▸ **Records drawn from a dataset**
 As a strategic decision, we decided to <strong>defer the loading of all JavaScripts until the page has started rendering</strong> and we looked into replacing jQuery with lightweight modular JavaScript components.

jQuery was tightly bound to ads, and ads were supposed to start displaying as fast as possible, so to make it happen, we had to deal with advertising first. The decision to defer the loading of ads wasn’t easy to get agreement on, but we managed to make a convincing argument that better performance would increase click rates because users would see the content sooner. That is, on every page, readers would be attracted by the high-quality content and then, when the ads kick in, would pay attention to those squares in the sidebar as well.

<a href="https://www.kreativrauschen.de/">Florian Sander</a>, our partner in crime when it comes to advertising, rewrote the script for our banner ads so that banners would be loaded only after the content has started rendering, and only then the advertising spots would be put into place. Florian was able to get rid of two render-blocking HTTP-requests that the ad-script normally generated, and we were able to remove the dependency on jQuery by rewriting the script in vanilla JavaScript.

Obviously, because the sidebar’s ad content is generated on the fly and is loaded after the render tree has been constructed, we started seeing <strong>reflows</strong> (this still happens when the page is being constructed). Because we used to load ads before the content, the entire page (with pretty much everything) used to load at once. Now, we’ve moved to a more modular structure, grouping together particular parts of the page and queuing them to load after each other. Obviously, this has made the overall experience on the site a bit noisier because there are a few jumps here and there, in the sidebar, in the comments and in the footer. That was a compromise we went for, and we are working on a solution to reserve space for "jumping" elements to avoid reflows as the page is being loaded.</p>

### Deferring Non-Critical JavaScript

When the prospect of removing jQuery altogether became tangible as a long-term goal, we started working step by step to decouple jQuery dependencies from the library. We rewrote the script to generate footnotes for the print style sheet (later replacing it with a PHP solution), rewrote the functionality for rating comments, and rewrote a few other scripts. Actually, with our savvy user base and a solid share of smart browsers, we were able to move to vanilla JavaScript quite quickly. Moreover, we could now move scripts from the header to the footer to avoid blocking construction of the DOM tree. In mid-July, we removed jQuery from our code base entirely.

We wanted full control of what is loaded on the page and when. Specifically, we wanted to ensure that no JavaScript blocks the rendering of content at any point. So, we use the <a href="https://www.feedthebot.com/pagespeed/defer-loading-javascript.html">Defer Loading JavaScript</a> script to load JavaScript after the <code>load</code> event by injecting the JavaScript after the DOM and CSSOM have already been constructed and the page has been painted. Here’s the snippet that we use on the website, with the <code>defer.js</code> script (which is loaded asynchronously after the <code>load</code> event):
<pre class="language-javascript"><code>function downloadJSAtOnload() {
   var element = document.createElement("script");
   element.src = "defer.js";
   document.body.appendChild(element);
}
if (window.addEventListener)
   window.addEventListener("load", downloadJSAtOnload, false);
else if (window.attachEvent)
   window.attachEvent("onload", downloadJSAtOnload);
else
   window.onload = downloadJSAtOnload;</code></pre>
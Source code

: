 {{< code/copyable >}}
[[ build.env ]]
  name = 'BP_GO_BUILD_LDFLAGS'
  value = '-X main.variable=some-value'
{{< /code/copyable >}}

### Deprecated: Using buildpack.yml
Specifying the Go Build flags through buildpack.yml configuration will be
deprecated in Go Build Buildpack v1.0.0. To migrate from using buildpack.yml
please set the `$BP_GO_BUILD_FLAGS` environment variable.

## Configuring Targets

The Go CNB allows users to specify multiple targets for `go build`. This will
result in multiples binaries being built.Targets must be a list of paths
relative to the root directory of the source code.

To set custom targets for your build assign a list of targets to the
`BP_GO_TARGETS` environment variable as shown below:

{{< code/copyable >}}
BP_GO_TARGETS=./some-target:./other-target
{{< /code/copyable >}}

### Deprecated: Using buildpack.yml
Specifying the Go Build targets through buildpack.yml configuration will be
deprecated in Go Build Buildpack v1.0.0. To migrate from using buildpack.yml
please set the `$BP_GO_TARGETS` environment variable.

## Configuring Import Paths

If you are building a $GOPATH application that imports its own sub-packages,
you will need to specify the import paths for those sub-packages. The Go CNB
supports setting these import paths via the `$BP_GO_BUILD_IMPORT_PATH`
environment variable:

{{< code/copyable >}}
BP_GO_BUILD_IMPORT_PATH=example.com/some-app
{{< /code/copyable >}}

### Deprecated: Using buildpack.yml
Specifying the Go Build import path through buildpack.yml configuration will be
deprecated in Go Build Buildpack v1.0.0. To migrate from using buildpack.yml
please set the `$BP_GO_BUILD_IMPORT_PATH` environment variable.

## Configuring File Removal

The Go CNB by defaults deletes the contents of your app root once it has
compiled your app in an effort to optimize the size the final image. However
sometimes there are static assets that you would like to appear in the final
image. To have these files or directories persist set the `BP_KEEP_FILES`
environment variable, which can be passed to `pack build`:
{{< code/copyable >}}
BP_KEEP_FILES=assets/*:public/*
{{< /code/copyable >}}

▸ **YOUR ASSIGNMENT**
What is needed is every line from the data above that includes the string "document", copied out.

▸ **WRITTEN REPLY**
   var element = document.createElement("script");
   document.body.appendChild(element);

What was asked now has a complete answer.